Symptoms of myocarditis following other vaccinations have been reported after 1 week at the earliest. Due to the considerably earlier occurrence of myocarditis after COVID-19 vaccinations, the 1st vaccination, rather than the 2nd vaccination, is suspected to possibly trigger the autoimmune processes leading to myocarditis [45].

Regarding our investigated case of myocarditis, the period between the 2nd vaccination with a COVID-19 vaccine and the time of death was 11 h, which is also quite short. A causal relationship to vaccination was considered possible, but could not be proven beyond doubt.

The postmortem confirmation of myocarditis requires histologic examination of the heart and fulfillment of the Dallas criteria [5, 6]. Kytö et al. [36] reevaluated all cases of myocarditis diagnosed postmortem in Finland between 1970 and 1998. Among patients who died at a hospital, only one-third of the myocarditis cases had been diagnosed premortem. This result clearly emphasizes the importance of autopsies and histopathological examinations for the diagnosis of myocarditis not only for those who died at home but also for those who died at a hospital.

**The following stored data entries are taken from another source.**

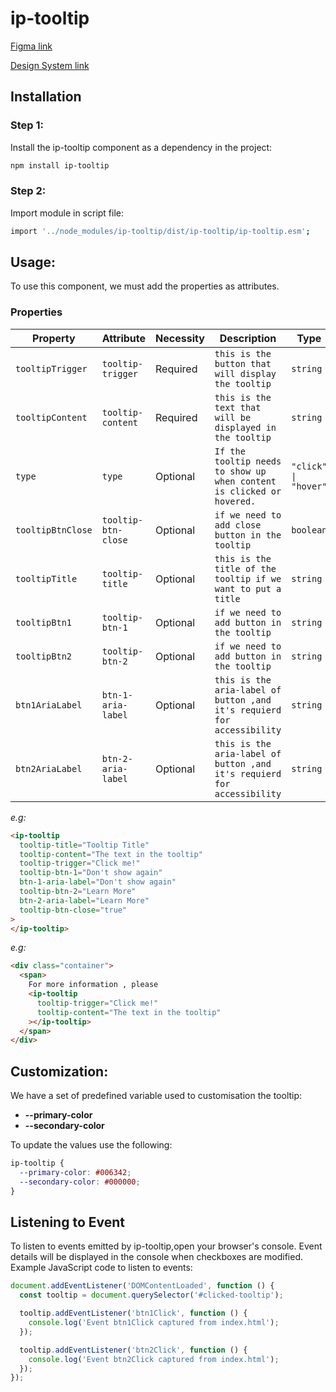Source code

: # ip-tooltip

[Figma link](https://www.figma.com/design/63w4li687mfdYtETlBu6a9/Component---Mixed?node-id=3-74&t=Qo4jBDW1OXa6UqRi-0)

[Design System link](https://design.ipedis.com/5dda74a23/p/896b0d-tooltip)

## Installation

### Step 1:

Install the ip-tooltip component as a dependency in the project:

```bash
npm install ip-tooltip
```

### Step 2:

Import module in script file:

```bash
import '../node_modules/ip-tooltip/dist/ip-tooltip/ip-tooltip.esm';
```

## Usage:

To use this component, we must add the properties as attributes.

### Properties

| Property          | Attribute           | Necessity | Description                                                             | Type                 | Default     |
| ----------------- | ------------------- | --------- | ----------------------------------------------------------------------- | -------------------- | ----------- |
| `tooltipTrigger`  | `tooltip-trigger`   | Required  | `this is the button that will display the tooltip`                      | `string`             | `undefined` |
| `tooltipContent`  | `tooltip-content`   | Required  | `this is the text that will be displayed in the tooltip`                | `string`             | `undefined` |
| `type`            | `type`              | Optional  | `If the tooltip needs to show up when content is clicked or hovered.`   | `"click" \| "hover"` | `"hover"`   |
| `tooltipBtnClose` | `tooltip-btn-close` | Optional  | `if we need to add close button in the tooltip`                         | `boolean`            | `false`     |
| `tooltipTitle`    | `tooltip-title`     | Optional  | `this is the title of the tooltip if we want to put a title`            | `string`             | `undefined` |
| `tooltipBtn1`     | `tooltip-btn-1`     | Optional  | `if we need to add button in the tooltip`                               | `string`             | `undefined` |
| `tooltipBtn2`     | `tooltip-btn-2`     | Optional  | `if we need to add button in the tooltip`                               | `string`             | `undefined` |
| `btn1AriaLabel`   | `btn-1-aria-label`  | Optional  | `this is the aria-label of button ,and it's requierd for accessibility` | `string`             | `undefined` |
| `btn2AriaLabel`   | `btn-2-aria-label`  | Optional  | `this is the aria-label of button ,and it's requierd for accessibility` | `string`             | `undefined` |

_e.g:_

```html
<ip-tooltip
  tooltip-title="Tooltip Title"
  tooltip-content="The text in the tooltip"
  tooltip-trigger="Click me!"
  tooltip-btn-1="Don't show again"
  btn-1-aria-label="Don't show again"
  tooltip-btn-2="Learn More"
  btn-2-aria-label="Learn More"
  tooltip-btn-close="true"
>
</ip-tooltip>
```

_e.g:_

```html
<div class="container">
  <span>
    For more information , please
    <ip-tooltip
      tooltip-trigger="Click me!"
      tooltip-content="The text in the tooltip"
    ></ip-tooltip>
  </span>
</div>
```

## Customization:

We have a set of predefined variable used to customisation the tooltip:

- **--primary-color**
- **--secondary-color**

To update the values use the following:

```css
ip-tooltip {
  --primary-color: #006342;
  --secondary-color: #000000;
}
```

## Listening to Event

To listen to events emitted by ip-tooltip,open your browser's console. Event details will be displayed in the console when checkboxes are modified.
Example JavaScript code to listen to events:

```javascript
document.addEventListener('DOMContentLoaded', function () {
  const tooltip = document.querySelector('#clicked-tooltip');

  tooltip.addEventListener('btn1Click', function () {
    console.log('Event btn1Click captured from index.html');
  });

  tooltip.addEventListener('btn2Click', function () {
    console.log('Event btn2Click captured from index.html');
  });
});
```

The results of our study demonstrate the necessity of postmortem investigations on all fatalities following vaccination with COVID-19 vaccines. In 13 out of 18 cases, deaths were attributed to preexisting pathological changes. In these cases, extensive postmortem investigations did not reveal any evidence for known complications of vaccination with COVID-19 vaccines. In one case, myocarditis was determined to be the cause of death. A causal relationship to vaccination was considered possible, but could not be proven beyond doubt. In four cases, there was macromorphological evidence of VITT, which was confirmed by laboratory tests. Of those four, only one was diagnosed before death. Additional neuropathologic and histopathologic examinations revealed that VITT was the very likely cause of death in only two of the four cases. In order to identify a possible causal relationship between vaccination and death, in most cases an autopsy and histopathological examinations have to be combined with additional investigations, such as neuropathological examinations and laboratory diagnostics including platelet laboratory testings. This procedure requires close collaboration between several medical disciplines.